The announcement of the animoji feature in the summer was met with many rolled eyes, which is understandable considering it allows you to send a talking poop emoji to your friends. However, I will tell you this – animoji is fun and a little addicting. While the technology is used right now for animating silly 10-second messages, it's not difficult to see how it is likely breaking ground for additional features like those for virtual reality. App developers are probably overflowing with new ideas about how to make your favorite games more interactive. That said, it is the most taxing feature on the X's impressively fast processor. The phone heats up when you use animojis for more than a few minutes at a time. I played with the animoji feature for hours. The X never got dangerously hot, or even uncomfortably so, but it got noticeably warmer.
The A11 Bionic processor was introduced with the 8 and 8 Plus but continues to shine in the iPhone X. When we tested the iPhone 8, the A11 broke all the previous benchmark records by a huge margin. For example, in the 3DMark Ice Storm test, which measures tablet and smartphone graphics performance, the Samsung Galaxy S8 scored a 36,415 and the iPhone 7 Plus scored a 36,711 – both scores were the fastest on the market at the time. However, the iPhone 8 scored a 61,443, and the X performed even better, scoring a 63,913. That said, the difference between the 8 and the X isn't significant. Both phones are faster than any other phone right now.
Simply put, combining a six-core processor with 3GB of memory makes the iPhone X the best performing smartphone on the market. It comes with 64GB or 256GB of storage, and you can sync to an iCloud account for even more storage, though you have to pay for a monthly subscription to do so.
Our partners at Tom's Guide performed battery benchmark tests, and the iPhone X ran for 10 hours and 49 minutes. In the test, the X surfed the web at 4G with a display brightness of 150 nits. The iPhone 8 Plus had a slightly longer battery life, but not by much. Overall, it has one of the best batteries we've seen.

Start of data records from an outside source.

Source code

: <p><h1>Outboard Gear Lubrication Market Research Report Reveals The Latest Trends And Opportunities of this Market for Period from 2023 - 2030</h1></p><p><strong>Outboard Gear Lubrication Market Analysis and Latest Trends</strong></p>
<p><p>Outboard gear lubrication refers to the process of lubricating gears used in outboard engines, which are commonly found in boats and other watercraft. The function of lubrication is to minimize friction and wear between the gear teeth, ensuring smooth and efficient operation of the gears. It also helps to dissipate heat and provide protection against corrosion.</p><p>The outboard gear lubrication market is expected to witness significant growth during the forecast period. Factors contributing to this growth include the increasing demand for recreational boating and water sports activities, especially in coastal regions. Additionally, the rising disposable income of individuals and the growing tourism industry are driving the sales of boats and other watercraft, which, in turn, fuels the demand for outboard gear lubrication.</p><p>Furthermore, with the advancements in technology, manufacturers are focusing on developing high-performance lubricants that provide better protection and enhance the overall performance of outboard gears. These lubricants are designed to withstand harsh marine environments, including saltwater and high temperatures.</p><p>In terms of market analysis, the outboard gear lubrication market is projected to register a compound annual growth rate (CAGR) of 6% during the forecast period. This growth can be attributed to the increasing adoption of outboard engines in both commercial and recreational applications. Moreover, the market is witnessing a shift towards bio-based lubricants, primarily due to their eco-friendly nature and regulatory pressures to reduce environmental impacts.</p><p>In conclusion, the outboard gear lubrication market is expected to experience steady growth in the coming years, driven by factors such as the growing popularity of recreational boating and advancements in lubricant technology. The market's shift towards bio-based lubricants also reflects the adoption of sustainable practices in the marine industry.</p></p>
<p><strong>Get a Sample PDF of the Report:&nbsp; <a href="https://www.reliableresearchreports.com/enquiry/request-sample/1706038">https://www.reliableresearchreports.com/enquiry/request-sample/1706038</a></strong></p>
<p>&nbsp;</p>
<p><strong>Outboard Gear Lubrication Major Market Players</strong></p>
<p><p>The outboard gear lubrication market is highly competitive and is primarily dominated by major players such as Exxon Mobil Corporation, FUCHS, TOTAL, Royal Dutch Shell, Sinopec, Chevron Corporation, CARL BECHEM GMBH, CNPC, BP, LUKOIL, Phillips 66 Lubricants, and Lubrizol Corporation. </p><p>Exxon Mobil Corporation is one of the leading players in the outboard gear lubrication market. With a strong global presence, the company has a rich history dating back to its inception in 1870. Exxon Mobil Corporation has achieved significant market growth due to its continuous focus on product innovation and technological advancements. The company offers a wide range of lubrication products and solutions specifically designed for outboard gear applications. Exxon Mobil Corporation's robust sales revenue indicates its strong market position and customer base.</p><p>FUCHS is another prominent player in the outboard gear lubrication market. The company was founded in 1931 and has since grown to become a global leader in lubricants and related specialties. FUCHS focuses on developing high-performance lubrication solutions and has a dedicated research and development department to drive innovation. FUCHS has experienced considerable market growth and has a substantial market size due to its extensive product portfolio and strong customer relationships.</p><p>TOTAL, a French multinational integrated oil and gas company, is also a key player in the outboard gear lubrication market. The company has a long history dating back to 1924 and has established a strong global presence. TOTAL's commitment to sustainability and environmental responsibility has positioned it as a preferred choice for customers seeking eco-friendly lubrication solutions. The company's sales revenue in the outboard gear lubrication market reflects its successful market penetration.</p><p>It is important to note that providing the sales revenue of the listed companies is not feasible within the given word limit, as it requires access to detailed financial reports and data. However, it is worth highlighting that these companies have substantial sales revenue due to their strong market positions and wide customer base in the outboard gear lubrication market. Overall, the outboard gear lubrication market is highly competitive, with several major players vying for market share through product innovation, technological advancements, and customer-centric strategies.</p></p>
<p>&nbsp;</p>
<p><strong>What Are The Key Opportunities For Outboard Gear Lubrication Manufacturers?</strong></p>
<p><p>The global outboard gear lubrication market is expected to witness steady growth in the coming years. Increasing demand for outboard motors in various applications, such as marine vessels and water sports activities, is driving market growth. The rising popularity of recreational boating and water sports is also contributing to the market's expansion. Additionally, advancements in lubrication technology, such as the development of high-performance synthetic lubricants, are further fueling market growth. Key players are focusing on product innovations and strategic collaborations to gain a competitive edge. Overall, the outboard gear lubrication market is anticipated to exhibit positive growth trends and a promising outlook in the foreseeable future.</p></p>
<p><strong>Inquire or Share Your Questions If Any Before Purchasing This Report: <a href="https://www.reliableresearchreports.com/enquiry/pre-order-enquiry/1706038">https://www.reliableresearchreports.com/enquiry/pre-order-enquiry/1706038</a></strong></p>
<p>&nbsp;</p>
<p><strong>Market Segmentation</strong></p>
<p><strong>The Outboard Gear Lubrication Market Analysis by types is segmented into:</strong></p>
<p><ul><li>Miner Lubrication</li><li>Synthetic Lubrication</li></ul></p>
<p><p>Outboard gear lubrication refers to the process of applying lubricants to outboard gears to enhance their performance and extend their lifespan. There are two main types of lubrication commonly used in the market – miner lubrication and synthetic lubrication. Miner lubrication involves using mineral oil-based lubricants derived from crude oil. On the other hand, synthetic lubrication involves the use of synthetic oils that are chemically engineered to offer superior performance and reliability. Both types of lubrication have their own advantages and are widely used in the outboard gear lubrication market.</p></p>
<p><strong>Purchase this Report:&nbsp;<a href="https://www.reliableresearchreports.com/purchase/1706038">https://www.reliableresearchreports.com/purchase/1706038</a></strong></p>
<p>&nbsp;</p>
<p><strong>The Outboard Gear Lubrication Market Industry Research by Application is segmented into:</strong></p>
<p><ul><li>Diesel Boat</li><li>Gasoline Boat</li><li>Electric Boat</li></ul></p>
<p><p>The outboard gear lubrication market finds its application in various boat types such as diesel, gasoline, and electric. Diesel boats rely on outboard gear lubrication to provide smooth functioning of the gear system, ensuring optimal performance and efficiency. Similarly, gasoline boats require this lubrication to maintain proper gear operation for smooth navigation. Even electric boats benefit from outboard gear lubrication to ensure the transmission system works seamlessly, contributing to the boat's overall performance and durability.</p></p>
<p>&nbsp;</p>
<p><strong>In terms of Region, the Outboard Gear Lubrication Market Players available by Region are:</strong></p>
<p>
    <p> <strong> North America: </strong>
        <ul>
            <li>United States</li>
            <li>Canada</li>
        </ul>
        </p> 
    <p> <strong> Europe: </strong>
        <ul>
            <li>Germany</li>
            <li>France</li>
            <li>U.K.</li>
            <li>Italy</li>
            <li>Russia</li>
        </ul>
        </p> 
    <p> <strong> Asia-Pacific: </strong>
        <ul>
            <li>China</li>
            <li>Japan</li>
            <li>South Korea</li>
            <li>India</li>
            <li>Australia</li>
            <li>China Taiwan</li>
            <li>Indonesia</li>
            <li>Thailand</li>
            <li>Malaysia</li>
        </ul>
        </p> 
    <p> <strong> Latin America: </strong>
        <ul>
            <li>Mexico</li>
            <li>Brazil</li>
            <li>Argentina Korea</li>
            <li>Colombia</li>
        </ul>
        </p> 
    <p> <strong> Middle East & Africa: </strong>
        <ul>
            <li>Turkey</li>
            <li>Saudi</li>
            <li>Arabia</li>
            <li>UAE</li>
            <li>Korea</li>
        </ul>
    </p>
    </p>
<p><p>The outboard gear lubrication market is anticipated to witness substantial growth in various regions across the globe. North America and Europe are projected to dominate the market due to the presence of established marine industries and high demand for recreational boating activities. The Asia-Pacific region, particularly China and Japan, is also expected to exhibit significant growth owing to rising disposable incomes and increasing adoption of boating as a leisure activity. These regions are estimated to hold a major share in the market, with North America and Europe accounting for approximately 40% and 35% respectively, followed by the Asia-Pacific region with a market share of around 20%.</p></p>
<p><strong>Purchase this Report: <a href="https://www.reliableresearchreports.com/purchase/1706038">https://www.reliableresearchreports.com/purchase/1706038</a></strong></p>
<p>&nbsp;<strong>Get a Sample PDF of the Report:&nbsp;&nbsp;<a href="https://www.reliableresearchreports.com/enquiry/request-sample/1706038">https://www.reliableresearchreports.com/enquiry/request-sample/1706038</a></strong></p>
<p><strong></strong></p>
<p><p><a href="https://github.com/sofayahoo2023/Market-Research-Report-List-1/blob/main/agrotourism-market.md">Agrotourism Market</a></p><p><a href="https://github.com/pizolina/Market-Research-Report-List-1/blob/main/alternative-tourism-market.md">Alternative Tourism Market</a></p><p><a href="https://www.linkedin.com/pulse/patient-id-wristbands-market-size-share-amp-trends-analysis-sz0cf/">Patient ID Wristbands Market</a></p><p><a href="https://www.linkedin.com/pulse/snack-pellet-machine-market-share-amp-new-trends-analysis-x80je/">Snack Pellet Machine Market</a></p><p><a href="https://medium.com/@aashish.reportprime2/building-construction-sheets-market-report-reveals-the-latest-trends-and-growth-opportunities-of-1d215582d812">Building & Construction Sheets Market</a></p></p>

Wireless charging and rapid charging are welcome additions, especially considering how long other smartphones have had these features. One downside to the rapid charging is you have to pay extra for it, whether you use wired rapid charging or a wireless charging mat – the charger that comes with the X doesn't support rapid charging. That said, it's an excellent option that charges your phone to 50 percent in just 30 minutes. If you often find yourself clawing out of the low-battery status, rapid charging is a must.
The biggest feature update, aside from the animoji's, is the move from Bluetooth 4.2 to 5.0. Bluetooth 5.0 has a longer range and provides a faster data transfer speed. This update means you get better audio quality and better wireless performance with all your Bluetooth devices.
The X also has a water-resistance rating of IP67, which means it's dustproof and water-resistant up to 1 meter for 30 minutes. That said, it's important to note that Apple doesn't include liquid damage in the warranty, so Apple won't replace your phone if it stops working from water damage.
The iPhone X has the size and feel of the iPhone 8 but has more screen than the iPhone 8 Plus. When you combine this with the fastest processor on the market, the TrueDepth camera and the edge-to-edge OLED display, it clearly earns its spot at the top of our list of the best smartphones. In addition, you'll find the animoji's to be a fun new way to spice up your text messages.